[YOUR OBJECTIVE]: For each entry below, copy the text exactly and leave out any picture.

[DATA SUPPLIED]:
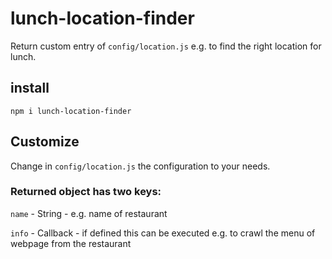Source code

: # lunch-location-finder

Return custom entry of `config/location.js` e.g. to find the right location for lunch.

## install
`npm i lunch-location-finder`

## Customize
Change in `config/location.js` the configuration to your needs.

### Returned object has two keys:

`name` - String - e.g. name of restaurant

`info` - Callback - if defined this can be executed e.g. to crawl the menu of webpage from the restaurant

[ANSWER TO THE EXERCISE]:
Source code

: # lunch-location-finder

Return custom entry of `config/location.js` e.g. to find the right location for lunch.

## install
`npm i lunch-location-finder`

## Customize
Change in `config/location.js` the configuration to your needs.

### Returned object has two keys:

`name` - String - e.g. name of restaurant

`info` - Callback - if defined this can be executed e.g. to crawl the menu of webpage from the restaurant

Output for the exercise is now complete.